Problem requirements » Reproduce the records below exactly as they are written.

========================

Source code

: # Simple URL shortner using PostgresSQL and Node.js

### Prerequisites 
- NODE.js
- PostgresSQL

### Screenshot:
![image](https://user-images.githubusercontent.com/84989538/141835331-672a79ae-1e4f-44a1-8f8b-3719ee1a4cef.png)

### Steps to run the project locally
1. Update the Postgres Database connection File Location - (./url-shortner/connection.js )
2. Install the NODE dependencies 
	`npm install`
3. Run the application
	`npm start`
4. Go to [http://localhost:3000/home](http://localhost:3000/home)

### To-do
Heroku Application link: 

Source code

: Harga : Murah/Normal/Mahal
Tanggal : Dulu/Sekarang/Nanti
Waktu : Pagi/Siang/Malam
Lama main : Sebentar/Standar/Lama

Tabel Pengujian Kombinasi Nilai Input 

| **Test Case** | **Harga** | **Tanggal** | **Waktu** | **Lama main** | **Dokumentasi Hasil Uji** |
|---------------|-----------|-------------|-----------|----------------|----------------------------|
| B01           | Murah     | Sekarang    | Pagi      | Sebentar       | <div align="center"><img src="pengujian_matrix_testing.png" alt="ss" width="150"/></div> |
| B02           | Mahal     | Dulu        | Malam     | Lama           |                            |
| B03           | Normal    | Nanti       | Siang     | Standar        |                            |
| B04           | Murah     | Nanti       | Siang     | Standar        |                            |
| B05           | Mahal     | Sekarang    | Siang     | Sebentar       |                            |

========================

Result below »
Source code

: # Simple URL shortner using PostgresSQL and Node.js

### Prerequisites 
- NODE.js
- PostgresSQL

### Screenshot:
![image](https://user-images.githubusercontent.com/84989538/141835331-672a79ae-1e4f-44a1-8f8b-3719ee1a4cef.png)

### Steps to run the project locally
1. Update the Postgres Database connection File Location - (./url-shortner/connection.js )
2. Install the NODE dependencies 
	`npm install`
3. Run the application
	`npm start`
4. Go to [http://localhost:3000/home](http://localhost:3000/home)

### To-do
Heroku Application link: 

Source code

: Harga : Murah/Normal/Mahal
Tanggal : Dulu/Sekarang/Nanti
Waktu : Pagi/Siang/Malam
Lama main : Sebentar/Standar/Lama

Tabel Pengujian Kombinasi Nilai Input 

| **Test Case** | **Harga** | **Tanggal** | **Waktu** | **Lama main** | **Dokumentasi Hasil Uji** |
|---------------|-----------|-------------|-----------|----------------|----------------------------|
| B01           | Murah     | Sekarang    | Pagi      | Sebentar       | <div align="center"><img src="pengujian_matrix_testing.png" alt="ss" width="150"/></div> |
| B02           | Mahal     | Dulu        | Malam     | Lama           |                            |
| B03           | Normal    | Nanti       | Siang     | Standar        |                            |
| B04           | Murah     | Nanti       | Siang     | Standar        |                            |
| B05           | Mahal     | Sekarang    | Siang     | Sebentar       |                            |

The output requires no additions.